Gabon : Vers une reprise en main des ports et aéroports par l’État

Devant les députés de l’Assemblée nationale réunis le lundi 15 juin 2026, le Chef de l’État gabonais, Brice Clotaire Oligui Nguema, a prononcé un discours fondateur qui fera date dans l’histoire économique du pays.

Dans une déclaration solennelle, il a annoncé une révision profonde de la gestion des infrastructures de transport nationales, affirmant que « la gestion des ports et aéroports relève de la souveraineté nationale ». Pour Libreville, l’époque des concessions est officiellement révolue.
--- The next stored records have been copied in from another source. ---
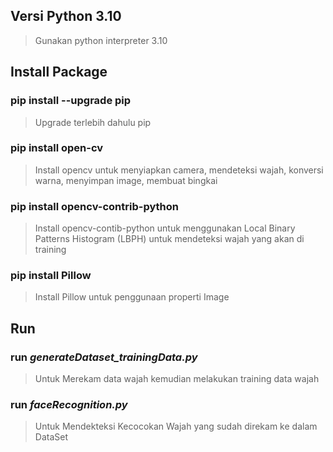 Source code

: ## Versi Python 3.10
> Gunakan python interpreter 3.10
## Install Package
### pip install --upgrade pip
> Upgrade terlebih dahulu pip
### pip install open-cv
> Install opencv untuk menyiapkan camera, mendeteksi wajah, konversi warna, menyimpan image, membuat bingkai
### pip install opencv-contrib-python
> Install opencv-contib-python untuk menggunakan Local Binary Patterns Histogram (LBPH) untuk mendeteksi wajah yang akan di training
### pip install Pillow
> Install Pillow untuk penggunaan properti Image
## Run
### run ***generateDataset_trainingData.py***
> Untuk Merekam data wajah kemudian melakukan training data wajah
### run ***faceRecognition.py***
> Untuk Mendekteksi Kecocokan Wajah yang sudah direkam ke dalam DataSet
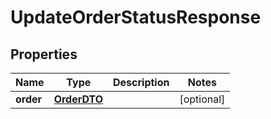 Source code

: 
# UpdateOrderStatusResponse

## Properties
| Name | Type | Description | Notes |
| ------------ | ------------- | ------------- | ------------- |
| **order** | [**OrderDTO**](OrderDTO.md) |  |  [optional] |




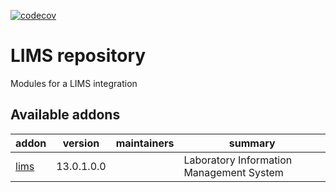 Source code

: [![codecov](https://codecov.io/gh/tegin/lims/branch/13.0/graph/badge.svg)](https://codecov.io/gh/tegin/lims)

<!-- /!\ do not modify above this line -->

# LIMS repository

Modules for a LIMS integration

<!-- /!\ do not modify below this line -->

<!-- prettier-ignore-start -->

[//]: # (addons)

Available addons
----------------
addon | version | maintainers | summary
--- | --- | --- | ---
[lims](lims/) | 13.0.1.0.0 |  | Laboratory Information Management System

[//]: # (end addons)

<!-- prettier-ignore-end -->
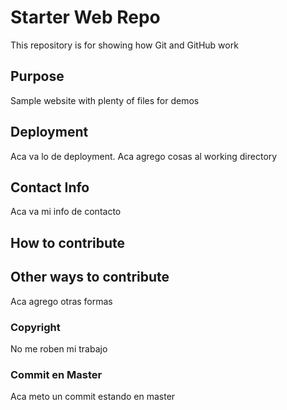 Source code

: # Starter Web Repo

This repository is for showing how Git and GitHub work

## Purpose

Sample website with plenty of files for demos

## Deployment

Aca va lo de deployment. Aca agrego cosas al working directory

## Contact Info

Aca va mi info de contacto

## How to contribute

## Other ways to contribute

Aca agrego otras formas

### Copyright
No me roben mi trabajo

### Commit en Master
Aca meto un commit estando en master
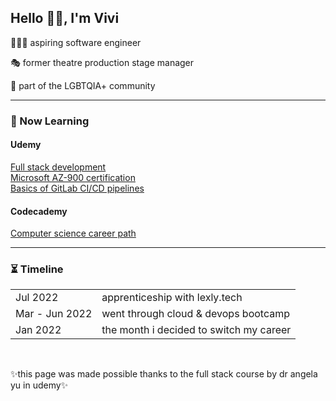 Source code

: <h2>Hello 👋🏻, I'm Vivi</h2>
  <p>👩🏻‍💻 aspiring software engineer</p>
  <p>🎭 former theatre production stage manager</p>
  <p>🌈 part of the LGBTQIA+ community</p>
<hr>
<h3>📖 Now Learning</h3>
  <h4>Udemy</h4>
    <a href="https://udemy.com/course/the-complete-web-development-bootcamp/">Full stack development</a><br>
    <a href="https://nlbsg.udemy.com/course/az900-azure/">Microsoft AZ-900 certification</a><br>
    <a href="https://nlbsg.udemy.com/course/gitlab-ci-pipelines-ci-cd-and-devops-for-beginners/">Basics of GitLab CI/CD pipelines</a><br>
   <h4>Codecademy</h4>
    <a href="https://www.codecademy.com/learn/paths/computer-science">Computer science career path</a><br>
<hr>
<h3>⏳ Timeline</h3>
   <table>
    <tr>
      <td>Jul 2022</td>
      <td>apprenticeship with lexly.tech</td>
    </tr>
    <tr>
      <td>Mar - Jun 2022</td>
      <td>went through cloud & devops bootcamp</td>
    </tr>
    <tr>
      <td>Jan 2022</td>
      <td>the month i decided to switch my career</td>
    </tr>
  </table>
 <br> 
 <p>✨this page was made possible thanks to the full stack course by dr angela yu in udemy✨</p>
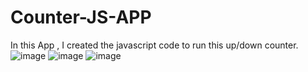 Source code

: # Counter-JS-APP
In this App , I created the javascript code to run this up/down counter.
![image](https://user-images.githubusercontent.com/11809198/169822751-876c2b4b-a0bf-415e-b4d6-fe811c4fba4c.png)
![image](https://user-images.githubusercontent.com/11809198/169822814-2b1870fa-5fc4-4d18-9f83-5e983f553db6.png)
![image](https://user-images.githubusercontent.com/11809198/169822871-e3c9e98c-03da-41f7-a293-ba9ceb7a3f95.png)


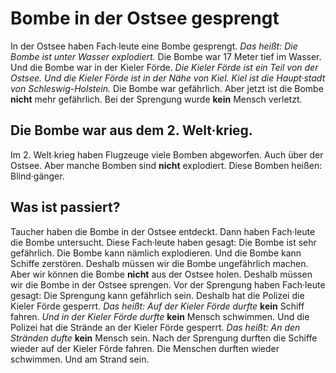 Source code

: # Bombe in der Ostsee gesprengt

In der Ostsee haben Fach∙leute eine Bombe gesprengt. *Das heißt:* 
*Die Bombe ist unter Wasser explodiert.* Die Bombe war 17 Meter tief im Wasser. Und die Bombe war in der Kieler Förde. 
*Die Kieler Förde ist ein Teil von der Ostsee.* 
*Und die Kieler Förde ist in der Nähe von Kiel.* 
*Kiel ist die Haupt·stadt von Schleswig-Holstein.* Die Bombe war gefährlich. Aber jetzt ist die Bombe **nicht** mehr gefährlich. Bei der Sprengung wurde **kein** Mensch verletzt. 

## Die Bombe war aus dem 2. Welt·krieg.
Im 2. Welt∙krieg haben Flugzeuge viele Bomben abgeworfen. Auch über der Ostsee. Aber manche Bomben sind **nicht** explodiert. Diese Bomben heißen: Blind·gänger. 

## Was ist passiert?
Taucher haben die Bombe in der Ostsee entdeckt. Dann haben Fach·leute die Bombe untersucht. Diese Fach·leute haben gesagt: Die Bombe ist sehr gefährlich. Die Bombe kann nämlich explodieren. Und die Bombe kann Schiffe zerstören. Deshalb müssen wir die Bombe ungefährlich machen. Aber wir können die Bombe **nicht** aus der Ostsee holen. Deshalb müssen wir die Bombe in der Ostsee sprengen. 
Vor der Sprengung haben Fach·leute gesagt: Die Sprengung kann gefährlich sein. Deshalb hat die Polizei die Kieler Förde gesperrt. *Das heißt:* 
*Auf der Kieler Förde durfte* **kein** Schiff fahren. 
*Und in der Kieler Förde durfte* **kein** Mensch schwimmen. Und die Polizei hat die Strände an der Kieler Förde gesperrt. *Das heißt:* 
*An den Stränden dufte* **kein** Mensch sein. Nach der Sprengung durften die Schiffe wieder auf der Kieler Förde fahren. Die Menschen durften wieder schwimmen. Und am Strand sein. 
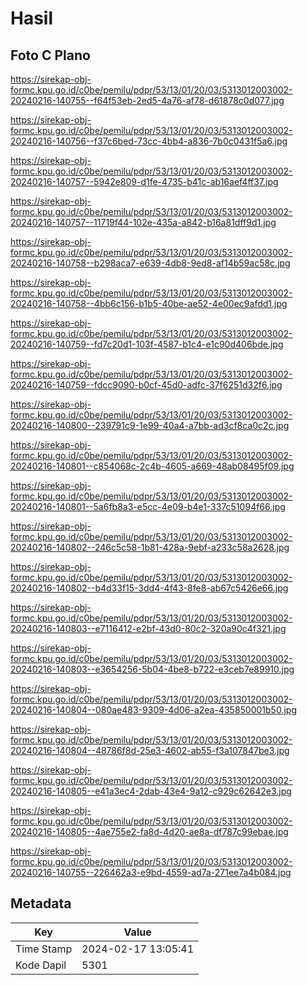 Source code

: # Hasil

## Foto C Plano

https://sirekap-obj-formc.kpu.go.id/c0be/pemilu/pdpr/53/13/01/20/03/5313012003002-20240216-140755--f64f53eb-2ed5-4a76-af78-d61878c0d077.jpg

https://sirekap-obj-formc.kpu.go.id/c0be/pemilu/pdpr/53/13/01/20/03/5313012003002-20240216-140756--f37c6bed-73cc-4bb4-a836-7b0c0431f5a6.jpg

https://sirekap-obj-formc.kpu.go.id/c0be/pemilu/pdpr/53/13/01/20/03/5313012003002-20240216-140757--5942e809-d1fe-4735-b41c-ab16aef4ff37.jpg

https://sirekap-obj-formc.kpu.go.id/c0be/pemilu/pdpr/53/13/01/20/03/5313012003002-20240216-140757--11719f44-102e-435a-a842-b16a81dff9d1.jpg

https://sirekap-obj-formc.kpu.go.id/c0be/pemilu/pdpr/53/13/01/20/03/5313012003002-20240216-140758--b298aca7-e639-4db8-9ed8-af14b59ac58c.jpg

https://sirekap-obj-formc.kpu.go.id/c0be/pemilu/pdpr/53/13/01/20/03/5313012003002-20240216-140758--4bb6c156-b1b5-40be-ae52-4e00ec9afdd1.jpg

https://sirekap-obj-formc.kpu.go.id/c0be/pemilu/pdpr/53/13/01/20/03/5313012003002-20240216-140759--fd7c20d1-103f-4587-b1c4-e1c90d406bde.jpg

https://sirekap-obj-formc.kpu.go.id/c0be/pemilu/pdpr/53/13/01/20/03/5313012003002-20240216-140759--fdcc9090-b0cf-45d0-adfc-37f6251d32f6.jpg

https://sirekap-obj-formc.kpu.go.id/c0be/pemilu/pdpr/53/13/01/20/03/5313012003002-20240216-140800--239791c9-1e99-40a4-a7bb-ad3cf8ca0c2c.jpg

https://sirekap-obj-formc.kpu.go.id/c0be/pemilu/pdpr/53/13/01/20/03/5313012003002-20240216-140801--c854068c-2c4b-4605-a669-48ab08495f09.jpg

https://sirekap-obj-formc.kpu.go.id/c0be/pemilu/pdpr/53/13/01/20/03/5313012003002-20240216-140801--5a6fb8a3-e5cc-4e09-b4e1-337c51094f66.jpg

https://sirekap-obj-formc.kpu.go.id/c0be/pemilu/pdpr/53/13/01/20/03/5313012003002-20240216-140802--246c5c58-1b81-428a-9ebf-a233c58a2628.jpg

https://sirekap-obj-formc.kpu.go.id/c0be/pemilu/pdpr/53/13/01/20/03/5313012003002-20240216-140802--b4d33f15-3dd4-4f43-8fe8-ab67c5426e66.jpg

https://sirekap-obj-formc.kpu.go.id/c0be/pemilu/pdpr/53/13/01/20/03/5313012003002-20240216-140803--e7116412-e2bf-43d0-80c2-320a90c4f321.jpg

https://sirekap-obj-formc.kpu.go.id/c0be/pemilu/pdpr/53/13/01/20/03/5313012003002-20240216-140803--e3654256-5b04-4be8-b722-e3ceb7e89910.jpg

https://sirekap-obj-formc.kpu.go.id/c0be/pemilu/pdpr/53/13/01/20/03/5313012003002-20240216-140804--080ae483-9309-4d06-a2ea-435850001b50.jpg

https://sirekap-obj-formc.kpu.go.id/c0be/pemilu/pdpr/53/13/01/20/03/5313012003002-20240216-140804--48786f8d-25e3-4602-ab55-f3a107847be3.jpg

https://sirekap-obj-formc.kpu.go.id/c0be/pemilu/pdpr/53/13/01/20/03/5313012003002-20240216-140805--e41a3ec4-2dab-43e4-9a12-c929c62642e3.jpg

https://sirekap-obj-formc.kpu.go.id/c0be/pemilu/pdpr/53/13/01/20/03/5313012003002-20240216-140805--4ae755e2-fa8d-4d20-ae8a-df787c99ebae.jpg

https://sirekap-obj-formc.kpu.go.id/c0be/pemilu/pdpr/53/13/01/20/03/5313012003002-20240216-140755--226462a3-e9bd-4559-ad7a-271ee7a4b084.jpg


## Metadata

| Key        | Value               |
| ---------- | ------------------- |
| Time Stamp | 2024-02-17 13:05:41 |
| Kode Dapil | 5301                |



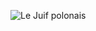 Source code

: ![Le Juif polonais](https://upload.wikimedia.org/wikipedia/commons/thumb/c/ca/Meyerbeer_-_Les_Huguenots_-_D%C3%A9cor_Acte_II.jpg/500px-Meyerbeer_-_Les_Huguenots_-_D%C3%A9cor_Acte_II.jpg) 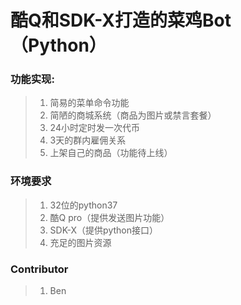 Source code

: # 酷Q和SDK-X打造的菜鸡Bot（**Python**）

### 功能实现:
>1. 简易的菜单命令功能
>2. 简陋的商城系统（商品为图片或禁言套餐）
>3. 24小时定时发一次代币
>4. 3天的群内雇佣关系
>5. 上架自己的商品（功能待上线）

### 环境要求
>1. 32位的python37
>2. 酷Q pro（提供发送图片功能）
>3. SDK-X（提供python接口）
>4. 充足的图片资源

### Contributor
>1. Ben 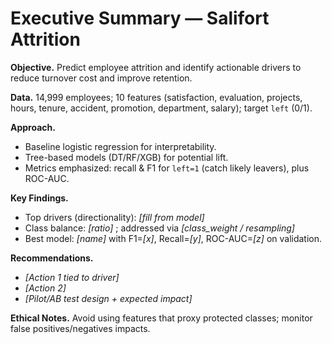 # Executive Summary — Salifort Attrition

**Objective.** Predict employee attrition and identify actionable drivers to reduce turnover cost and improve retention.

**Data.** 14,999 employees; 10 features (satisfaction, evaluation, projects, hours, tenure, accident, promotion, department, salary); target `left` (0/1).

**Approach.**
- Baseline logistic regression for interpretability.
- Tree-based models (DT/RF/XGB) for potential lift.
- Metrics emphasized: recall & F1 for `left=1` (catch likely leavers), plus ROC-AUC.

**Key Findings.**
- Top drivers (directionality): _[fill from model]_  
- Class balance: _[ratio]_ ; addressed via _[class_weight / resampling]_  
- Best model: _[name]_ with F1=_[x]_, Recall=_[y]_, ROC-AUC=_[z]_ on validation.

**Recommendations.**
- _[Action 1 tied to driver]_  
- _[Action 2]_  
- _[Pilot/AB test design + expected impact]_  

**Ethical Notes.** Avoid using features that proxy protected classes; monitor false positives/negatives impacts.

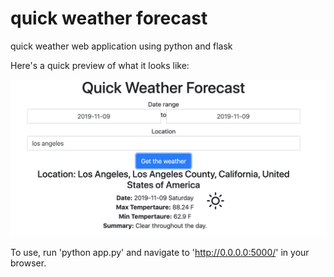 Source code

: # quick weather forecast
quick weather web application using python and flask

Here's a quick preview of what it looks like:

![screen](weather_screen.png)


To use, run 'python app.py' and navigate to 'http://0.0.0.0:5000/' in your browser.
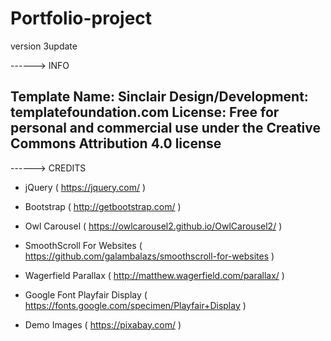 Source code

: # Portfolio-project

version 3update

------> INFO

Template Name: Sinclair
Design/Development: templatefoundation.com
License: Free for personal and commercial use under the Creative Commons Attribution 4.0 license
-----------------------------------------------------------------------------------------------------------------------
------> CREDITS


- jQuery ( https://jquery.com/ )
- Bootstrap ( http://getbootstrap.com/ )
- Owl Carousel ( https://owlcarousel2.github.io/OwlCarousel2/ )
- SmoothScroll For Websites ( https://github.com/galambalazs/smoothscroll-for-websites )
- Wagerfield Parallax ( http://matthew.wagerfield.com/parallax/ )
- Google Font Playfair Display ( https://fonts.google.com/specimen/Playfair+Display )

- Demo Images ( https://pixabay.com/ )
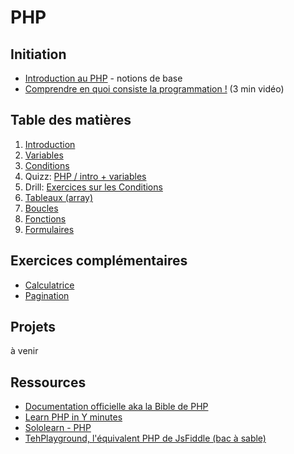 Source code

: # PHP

## Initiation
- [Introduction au PHP](https://docs.google.com/presentation/d/133tChXIMvfqRgaf9329WOymsGTXLzIVXyIZpW0Z1mFI/edit?usp=sharing) - notions de base
- [Comprendre en quoi consiste la programmation !](https://www.video2brain.com/fr/tuto/en-quoi-consiste-la-programmation) (3 min vidéo)

## Table des matières

1. [Introduction](php-introduction.md)
2. [Variables](php-variables.md)
3. [Conditions](php-conditions.md)
4. Quizz: [PHP / intro + variables](quizz.md)
5. Drill: [Exercices sur les Conditions](php-exercices-conditions.md)
6. [Tableaux (array)](php-array.md)
7. [Boucles](php-boucles.md)
8. [Fonctions](php-fonctions.md)
9. [Formulaires](php-formulaires.md)

## Exercices complémentaires

- [Calculatrice](calculatrice.md)
- [Pagination](creer_pagination.md)

## Projets
à venir

## Ressources

- [Documentation officielle aka la Bible de PHP](http://php.net/manual/fr/index.php)  
- [Learn PHP in Y minutes](https://learnxinyminutes.com/docs/fr-fr/php/)
- [Sololearn - PHP](https://www.sololearn.com/Course/PHP/)
- [TehPlayground, l'équivalent PHP de JsFiddle (bac à sable)](https://tehplayground.com)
Le Président a annoncé le lancement immédiat d’une réflexion stratégique visant à réviser toutes les conventions de concessions et autres partenariats public-privé. L’objectif affiché est clair : rééquilibrer la balance en imposant désormais des contrats strictement « gagnant-gagnant ».

Le secteur maritime sous haute surveillance

Cette directive présidentielle va bousculer le paysage portuaire gabonais. En première ligne, le Port d’Owendo, véritable poumon économique de la capitale par où transite la majorité des importations et le manganèse, ainsi que le Port de Port-Gentil, hub indispensable du secteur pétrolier, vont voir leurs accords passés au crible. Le futur Port en eau profonde de Mayumba, projet crucial pour le désenclavement du Sud du pays, sera lui aussi soumis à cette nouvelle doctrine d’indépendance économique.

Le ciel gabonais redessiné

Le volet aérien de cette réforme s’annonce tout aussi rigoureux. Les principaux aéroports du pays entrent dans l’ère de la restructuration. Seront directement visés : l’aéroport International Léon Mba de Libreville, l’Aéroport international de Port-Gentil, au cœur de la capitale économique. Les infrastructures provinciales stratégiques, à l’instar des aéroports de Franceville (Mvengué), de Moanda ou d’Oyem, le projet d’envergure du nouvel Aéroport international d’Andém, dont le modèle de financement sera réadapté aux exigences de souveraineté.

En d’autres termes, le Gabon ne tourne pas le dos aux investisseurs étrangers, mais il exige le respect de ses intérêts économiques majeurs. Ainsi, en liant directement la gestion logistique à la fierté nationale, Brice Clotaire Oligui Nguema pose les bases d’une refondation économique où l’État gabonais entend bien redevenir le seul maître à bord de ses frontières.